▶ **What is being asked**
Write out, exactly as they stand, the line containing "- ✅ Configurable log levels" and all subsequent lines up to and including the final line of the records.

▶ **Given data**
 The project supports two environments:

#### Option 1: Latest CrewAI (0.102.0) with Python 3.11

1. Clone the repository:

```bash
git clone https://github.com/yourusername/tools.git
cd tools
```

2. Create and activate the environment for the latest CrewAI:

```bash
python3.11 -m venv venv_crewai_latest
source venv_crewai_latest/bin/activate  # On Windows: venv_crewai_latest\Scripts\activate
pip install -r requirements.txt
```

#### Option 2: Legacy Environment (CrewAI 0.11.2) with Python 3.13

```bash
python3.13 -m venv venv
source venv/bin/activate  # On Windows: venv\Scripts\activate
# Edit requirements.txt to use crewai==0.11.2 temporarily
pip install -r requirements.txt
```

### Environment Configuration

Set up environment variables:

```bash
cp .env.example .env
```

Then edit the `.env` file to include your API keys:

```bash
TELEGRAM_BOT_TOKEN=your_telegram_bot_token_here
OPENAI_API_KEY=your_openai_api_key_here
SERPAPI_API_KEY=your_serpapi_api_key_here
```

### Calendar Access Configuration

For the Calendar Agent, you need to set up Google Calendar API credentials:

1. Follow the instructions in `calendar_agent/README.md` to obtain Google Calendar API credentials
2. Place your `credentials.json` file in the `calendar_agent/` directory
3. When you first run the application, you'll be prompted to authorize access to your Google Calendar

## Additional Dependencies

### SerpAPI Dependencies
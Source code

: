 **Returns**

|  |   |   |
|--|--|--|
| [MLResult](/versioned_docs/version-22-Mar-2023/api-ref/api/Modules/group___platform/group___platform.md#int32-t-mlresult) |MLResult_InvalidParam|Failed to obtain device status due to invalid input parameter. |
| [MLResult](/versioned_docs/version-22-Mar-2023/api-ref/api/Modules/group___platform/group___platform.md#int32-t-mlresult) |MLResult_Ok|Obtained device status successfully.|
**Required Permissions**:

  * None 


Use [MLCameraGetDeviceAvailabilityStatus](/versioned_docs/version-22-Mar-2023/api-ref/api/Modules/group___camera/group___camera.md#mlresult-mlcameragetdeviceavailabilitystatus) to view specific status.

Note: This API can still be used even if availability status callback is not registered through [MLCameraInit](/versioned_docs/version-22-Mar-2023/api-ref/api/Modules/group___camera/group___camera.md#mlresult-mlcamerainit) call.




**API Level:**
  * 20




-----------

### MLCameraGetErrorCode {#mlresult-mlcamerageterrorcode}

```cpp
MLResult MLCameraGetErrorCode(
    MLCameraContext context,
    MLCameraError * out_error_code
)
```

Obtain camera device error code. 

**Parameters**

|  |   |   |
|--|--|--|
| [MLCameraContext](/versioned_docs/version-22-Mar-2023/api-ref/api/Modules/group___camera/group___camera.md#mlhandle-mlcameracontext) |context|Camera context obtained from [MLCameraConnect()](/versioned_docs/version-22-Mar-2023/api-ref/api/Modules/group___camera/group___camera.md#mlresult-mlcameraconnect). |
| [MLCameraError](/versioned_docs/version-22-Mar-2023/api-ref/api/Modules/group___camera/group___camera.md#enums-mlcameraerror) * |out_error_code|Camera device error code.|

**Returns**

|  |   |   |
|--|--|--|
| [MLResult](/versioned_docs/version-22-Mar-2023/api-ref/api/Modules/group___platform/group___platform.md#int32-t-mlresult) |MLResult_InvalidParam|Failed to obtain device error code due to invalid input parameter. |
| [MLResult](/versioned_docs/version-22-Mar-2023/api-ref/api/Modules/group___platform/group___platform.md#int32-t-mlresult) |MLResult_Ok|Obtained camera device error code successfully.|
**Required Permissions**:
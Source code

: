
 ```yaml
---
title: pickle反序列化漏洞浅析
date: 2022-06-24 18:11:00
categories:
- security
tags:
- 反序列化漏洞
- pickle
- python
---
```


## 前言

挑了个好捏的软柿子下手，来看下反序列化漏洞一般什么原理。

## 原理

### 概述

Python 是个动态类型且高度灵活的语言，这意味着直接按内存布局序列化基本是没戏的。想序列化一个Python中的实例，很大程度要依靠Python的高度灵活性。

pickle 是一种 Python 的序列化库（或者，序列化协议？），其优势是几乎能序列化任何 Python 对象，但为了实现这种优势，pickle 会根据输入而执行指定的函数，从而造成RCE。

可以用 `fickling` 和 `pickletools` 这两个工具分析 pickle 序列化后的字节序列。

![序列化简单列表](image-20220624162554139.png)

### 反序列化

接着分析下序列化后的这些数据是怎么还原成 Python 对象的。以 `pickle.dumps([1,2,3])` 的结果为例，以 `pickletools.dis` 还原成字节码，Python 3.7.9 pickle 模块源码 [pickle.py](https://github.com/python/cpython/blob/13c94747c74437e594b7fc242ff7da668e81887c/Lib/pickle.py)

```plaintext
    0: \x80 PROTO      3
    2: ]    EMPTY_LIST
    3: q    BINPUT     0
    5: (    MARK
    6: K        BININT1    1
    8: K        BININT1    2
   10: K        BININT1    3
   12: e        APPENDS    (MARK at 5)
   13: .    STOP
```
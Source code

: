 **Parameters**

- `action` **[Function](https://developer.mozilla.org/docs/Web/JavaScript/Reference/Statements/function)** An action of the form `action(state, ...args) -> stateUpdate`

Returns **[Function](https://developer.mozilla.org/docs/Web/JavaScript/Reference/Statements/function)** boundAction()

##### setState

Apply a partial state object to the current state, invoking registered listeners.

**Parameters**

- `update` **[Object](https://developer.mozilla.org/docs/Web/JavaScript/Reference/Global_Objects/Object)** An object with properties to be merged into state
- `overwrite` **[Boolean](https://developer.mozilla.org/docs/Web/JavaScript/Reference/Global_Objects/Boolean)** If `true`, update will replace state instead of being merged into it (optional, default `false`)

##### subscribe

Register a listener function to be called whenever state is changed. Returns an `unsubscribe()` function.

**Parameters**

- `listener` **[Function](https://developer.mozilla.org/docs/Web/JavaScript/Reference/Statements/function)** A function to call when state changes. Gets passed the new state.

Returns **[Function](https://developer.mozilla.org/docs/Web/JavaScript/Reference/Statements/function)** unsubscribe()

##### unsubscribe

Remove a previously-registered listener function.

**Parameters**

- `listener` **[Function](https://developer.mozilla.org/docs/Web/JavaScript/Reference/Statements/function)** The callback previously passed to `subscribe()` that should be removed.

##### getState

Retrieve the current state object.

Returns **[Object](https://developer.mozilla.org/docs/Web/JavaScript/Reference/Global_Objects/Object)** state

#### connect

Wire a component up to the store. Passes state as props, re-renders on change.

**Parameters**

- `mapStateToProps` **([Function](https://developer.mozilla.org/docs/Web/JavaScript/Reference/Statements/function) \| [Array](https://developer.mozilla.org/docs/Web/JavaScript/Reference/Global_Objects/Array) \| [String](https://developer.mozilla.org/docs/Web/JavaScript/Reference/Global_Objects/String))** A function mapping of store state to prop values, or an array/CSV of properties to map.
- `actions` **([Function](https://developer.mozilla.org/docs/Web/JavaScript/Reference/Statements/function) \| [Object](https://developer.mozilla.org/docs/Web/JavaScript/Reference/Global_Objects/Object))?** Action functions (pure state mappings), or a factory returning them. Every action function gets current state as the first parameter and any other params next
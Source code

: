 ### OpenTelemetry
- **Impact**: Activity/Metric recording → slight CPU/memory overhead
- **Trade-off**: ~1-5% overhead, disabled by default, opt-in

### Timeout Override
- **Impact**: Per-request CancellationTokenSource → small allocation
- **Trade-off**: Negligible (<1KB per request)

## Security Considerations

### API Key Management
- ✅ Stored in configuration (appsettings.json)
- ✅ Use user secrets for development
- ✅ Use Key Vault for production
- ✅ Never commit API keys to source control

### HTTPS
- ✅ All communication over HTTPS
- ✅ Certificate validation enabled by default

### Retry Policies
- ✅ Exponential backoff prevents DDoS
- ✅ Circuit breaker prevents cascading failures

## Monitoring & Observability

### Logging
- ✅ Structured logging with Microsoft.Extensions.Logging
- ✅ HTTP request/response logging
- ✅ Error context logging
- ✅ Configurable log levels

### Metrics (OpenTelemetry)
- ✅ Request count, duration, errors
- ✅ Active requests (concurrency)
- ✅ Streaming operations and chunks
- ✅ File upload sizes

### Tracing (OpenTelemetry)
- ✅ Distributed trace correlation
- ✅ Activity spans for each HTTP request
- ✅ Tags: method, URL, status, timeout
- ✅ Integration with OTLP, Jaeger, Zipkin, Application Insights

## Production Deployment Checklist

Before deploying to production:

▶ **Exercise output**
- ✅ Configurable log levels

### Metrics (OpenTelemetry)
- ✅ Request count, duration, errors
- ✅ Active requests (concurrency)
- ✅ Streaming operations and chunks
- ✅ File upload sizes

### Tracing (OpenTelemetry)
- ✅ Distributed trace correlation
- ✅ Activity spans for each HTTP request
- ✅ Tags: method, URL, status, timeout
- ✅ Integration with OTLP, Jaeger, Zipkin, Application Insights

## Production Deployment Checklist

Before deploying to production:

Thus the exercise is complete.